EXERCISE:
Using the records below, filter for lines that contain the string "isBefore" and copy them out.

RECORDS SUPPLIED:
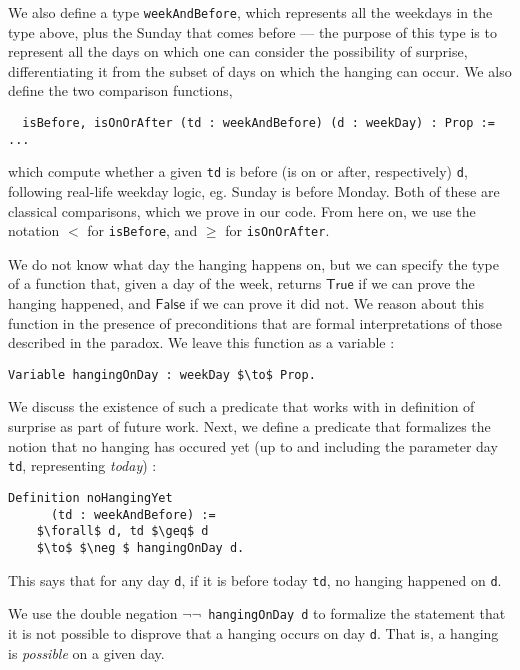 \documentclass[journal]{journal}
\begin{document}
We also define a type {\tt weekAndBefore}, which represents all the weekdays in
the type above, plus the Sunday that comes before --- the purpose of this type is to
represent all the days on which one can consider the possibility of surprise,
differentiating it from the subset of days on which the hanging can occur. We
also define the two comparison functions,

\begin{lstlisting}
  isBefore, isOnOrAfter (td : weekAndBefore) (d : weekDay) : Prop := ...
\end{lstlisting}

which compute whether a given {\tt td} is before (is on or after, respectively) {\tt d},
following real-life weekday logic, eg. Sunday is before Monday.
Both of these are classical comparisons, which we prove in our code.
From here on, we use the notation $<$ for {\tt isBefore}, and
$\geq$ for {\tt isOnOrAfter}.

We do not know what day the hanging happens on, but we can specify the type of a
function that, given a day of the week, returns $\mathsf{True}$ if we can prove the hanging
happened, and $\mathsf{False}$ if we can prove it did not. We reason about this function
in the presence of preconditions that are formal interpretations of those described
in the paradox. We leave this function as a variable :

\begin{lstlisting}[mathescape=true]
  Variable hangingOnDay : weekDay $\to$ Prop.
\end{lstlisting}

We discuss the existence of such a predicate that
works with in definition of surprise as part of future work.
Next, we define a predicate that formalizes the notion that no hanging has occured
yet (up to and including the parameter day {\tt td}, representing \emph{today}) :

\begin{lstlisting}[mathescape=true]
  Definition noHangingYet
      (td : weekAndBefore) :=
    $\forall$ d, td $\geq$ d
    $\to$ $\neg $ hangingOnDay d.
\end{lstlisting}

This says that for any day {\tt d}, if it is before today {\tt td}, no hanging
happened on {\tt d}.

We use the double negation {\tt $\neg \neg$ hangingOnDay d} to formalize the statement that it is
not possible to disprove that a hanging occurs on day {\tt d}. That is, a hanging
is \emph{possible} on a given day.
\end{document}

RESULT BELOW:
  isBefore, isOnOrAfter (td : weekAndBefore) (d : weekDay) : Prop := ...
From here on, we use the notation $<$ for {\tt isBefore}, and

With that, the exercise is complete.